Several studies have shown runners dropping up to 2.4 seconds per mile for every pound of weight lost (1.5sec/km for every 450gr). This means that losing 10 pounds (4.5kg) will shave an extra 15sec/km. If you put the numbers in, a 50min 10k suddenly turns into a 47:30. And you will go from 3:31hr to 3:20hr in a marathon.
Think about it, if your VO2 max is 50ml/kg/min, the easiest way to increase it is to reduce the kg in that equation and maintaining everything else as is.
Another important perk of losing weight for runners is the reduced risk of injury. No matter how good the technique, there will always be an impact on the joints and tendons coming from hitting the ground repeatedly over hours at a time. Maintaining a healthy body weight will help reduce this impact, contribute to proper posture, and facilitate mobility.
So, lighter is better and faster, then? Well, kind of, you just need to do it carefully and not expect miracles. You can't just go on a crash diet and expect to perform well. There is such a thing as a perfect racing weight where you have enough muscle mass to deal with the impact of your event. If lighter were always faster, Usain bolt would be a feather. Instead he is close to 100kg of just muscle because his event requires dealing with several times his body mass to be caught, stabilized and redirected for a few seconds. A champion marathoner also deals with high amounts of weight to be directed through the muscles, but running at roughly half the speed of a sprinter means less weight over more repetitions, so the muscles are different. In the end, both athletes will deal with insane amounts of force, what changes is the fibers needed for each type of impact.
For amateur runners, most weight loss will come from fat. This means that getting close to our ideal weight could be just going from 30% body fat percentage to just 20% or go in for the six-pack with 12%.
Here are some things you need to know to achieve this:
1) Running slow and easy is not the best way to burn fat. This one is a little complicated. Zone 2 is the fat burning zone, but you also need to make this zone faster to burn more. Most recreational runners will be better served to work on their speed and power first with some HIIT training and progressively increase their long steady runs in a way that they get faster over time. Calories burned are a direct result of work done.
2) Take it easy on the wight loss. Reducing caloric intake by more than 500kcal per day can be dangerous and will affect performance. Aim for slow, steady, and sustainable weight loss instead of an emergency drop. Start today, but don't try fixing years of bad habits over a few weeks.
3) Losing some muscle mass is OK. If you are an endurance athlete, especially when it comes to arms, chest, and back, some of the heavier muscles will have to go.

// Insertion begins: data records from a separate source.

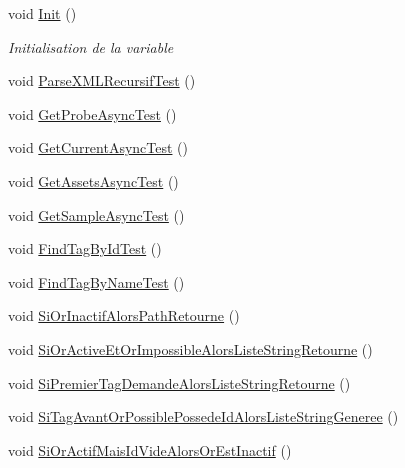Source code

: \begin{DoxyCompactItemize}
\item 
void \mbox{\hyperlink{class_m_t_connect_agent_1_1_b_l_l_1_1_tests_1_1_m_t_connect_client_tests_ae181d3ad818f02ada1489c393a6109d0}{Init}} ()
\begin{DoxyCompactList}\small\item\em Initialisation de la variable \end{DoxyCompactList}\item 
void \mbox{\hyperlink{class_m_t_connect_agent_1_1_b_l_l_1_1_tests_1_1_m_t_connect_client_tests_af86def5de017752cbcf668fa09c88b59}{Parse\+X\+M\+L\+Recursif\+Test}} ()
\item 
void \mbox{\hyperlink{class_m_t_connect_agent_1_1_b_l_l_1_1_tests_1_1_m_t_connect_client_tests_ab0e768d5d05d6dec89274b402278403f}{Get\+Probe\+Async\+Test}} ()
\item 
void \mbox{\hyperlink{class_m_t_connect_agent_1_1_b_l_l_1_1_tests_1_1_m_t_connect_client_tests_a037621d2a50f4c0f4173d2314fc1cb15}{Get\+Current\+Async\+Test}} ()
\item 
void \mbox{\hyperlink{class_m_t_connect_agent_1_1_b_l_l_1_1_tests_1_1_m_t_connect_client_tests_aadab61890a4b36a405a5786d4183795b}{Get\+Assets\+Async\+Test}} ()
\item 
void \mbox{\hyperlink{class_m_t_connect_agent_1_1_b_l_l_1_1_tests_1_1_m_t_connect_client_tests_a332cf00c6230166a3ecb5d737cdc64f0}{Get\+Sample\+Async\+Test}} ()
\item 
void \mbox{\hyperlink{class_m_t_connect_agent_1_1_b_l_l_1_1_tests_1_1_m_t_connect_client_tests_a2ce138d6c1d226d4ce5b58d6b16846fa}{Find\+Tag\+By\+Id\+Test}} ()
\item 
void \mbox{\hyperlink{class_m_t_connect_agent_1_1_b_l_l_1_1_tests_1_1_m_t_connect_client_tests_ad7e1fd075ca20e8e80abf5e2c18c595b}{Find\+Tag\+By\+Name\+Test}} ()
\item 
void \mbox{\hyperlink{class_m_t_connect_agent_1_1_b_l_l_1_1_tests_1_1_m_t_connect_client_tests_a15ed0ae2e7431dd7d5e293da40e3f4d8}{Si\+Or\+Inactif\+Alors\+Path\+Retourne}} ()
\item 
void \mbox{\hyperlink{class_m_t_connect_agent_1_1_b_l_l_1_1_tests_1_1_m_t_connect_client_tests_ae9836699db3c3966233750df927069a2}{Si\+Or\+Active\+Et\+Or\+Impossible\+Alors\+Liste\+String\+Retourne}} ()
\item 
void \mbox{\hyperlink{class_m_t_connect_agent_1_1_b_l_l_1_1_tests_1_1_m_t_connect_client_tests_ac5a0bfeb3dd1dc2f2b5d8235a7bddb4c}{Si\+Premier\+Tag\+Demande\+Alors\+Liste\+String\+Retourne}} ()
\item 
void \mbox{\hyperlink{class_m_t_connect_agent_1_1_b_l_l_1_1_tests_1_1_m_t_connect_client_tests_a22ed7e734c0678f8fbcb037da9ad05cf}{Si\+Tag\+Avant\+Or\+Possible\+Possede\+Id\+Alors\+Liste\+String\+Generee}} ()
\item 
void \mbox{\hyperlink{class_m_t_connect_agent_1_1_b_l_l_1_1_tests_1_1_m_t_connect_client_tests_a27a0ad4eed0ad982ca3e93c793f6bb2c}{Si\+Or\+Actif\+Mais\+Id\+Vide\+Alors\+Or\+Est\+Inactif}} ()
\end{DoxyCompactItemize}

Don’t worry, looking skinny like an elite marathoner takes several years of 30+ hours per week of training, you are most likely in no danger of looking like one.
So, now you know. The easiest way to get faster for most amateur athletes today is dropping some pounds. And of course, the training required to do so will also add to your speed, so it is a double benefit. This obviously works just as good for cycling, especially when climbing.

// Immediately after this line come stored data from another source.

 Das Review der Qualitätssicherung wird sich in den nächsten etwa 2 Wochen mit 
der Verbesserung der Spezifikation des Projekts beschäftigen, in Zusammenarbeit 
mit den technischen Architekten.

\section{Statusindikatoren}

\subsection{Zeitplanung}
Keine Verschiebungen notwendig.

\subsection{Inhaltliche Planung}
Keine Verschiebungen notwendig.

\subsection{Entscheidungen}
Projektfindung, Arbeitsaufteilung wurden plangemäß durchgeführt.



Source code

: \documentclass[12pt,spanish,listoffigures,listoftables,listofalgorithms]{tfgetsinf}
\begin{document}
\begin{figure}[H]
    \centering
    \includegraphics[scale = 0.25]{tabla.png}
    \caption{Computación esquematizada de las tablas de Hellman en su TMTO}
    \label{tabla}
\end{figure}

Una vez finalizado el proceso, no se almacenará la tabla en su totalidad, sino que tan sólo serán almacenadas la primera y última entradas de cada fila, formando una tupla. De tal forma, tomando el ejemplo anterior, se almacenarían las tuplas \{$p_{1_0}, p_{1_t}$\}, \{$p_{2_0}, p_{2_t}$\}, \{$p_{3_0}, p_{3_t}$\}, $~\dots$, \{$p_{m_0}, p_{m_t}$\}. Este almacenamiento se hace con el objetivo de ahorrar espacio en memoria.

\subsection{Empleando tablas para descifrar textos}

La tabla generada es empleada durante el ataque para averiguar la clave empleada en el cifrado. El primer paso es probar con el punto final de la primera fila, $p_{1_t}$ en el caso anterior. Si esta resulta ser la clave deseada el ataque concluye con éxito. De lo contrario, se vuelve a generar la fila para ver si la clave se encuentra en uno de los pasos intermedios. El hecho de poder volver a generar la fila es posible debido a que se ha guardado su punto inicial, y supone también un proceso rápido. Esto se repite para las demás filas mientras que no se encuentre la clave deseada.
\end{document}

Before investing on the latest shoes with springs, the most aero bike ever, or any McGuffin gadget promising speed, just consult a nutritionist and get some free speed just by fitting in to your old jeans!
Hope this article helps. It's been a long couple of weeks with everything going on, but I will get some more in-depth articles soon enough.
In the meantime, stay healthy, eat well, run fast, and go strong!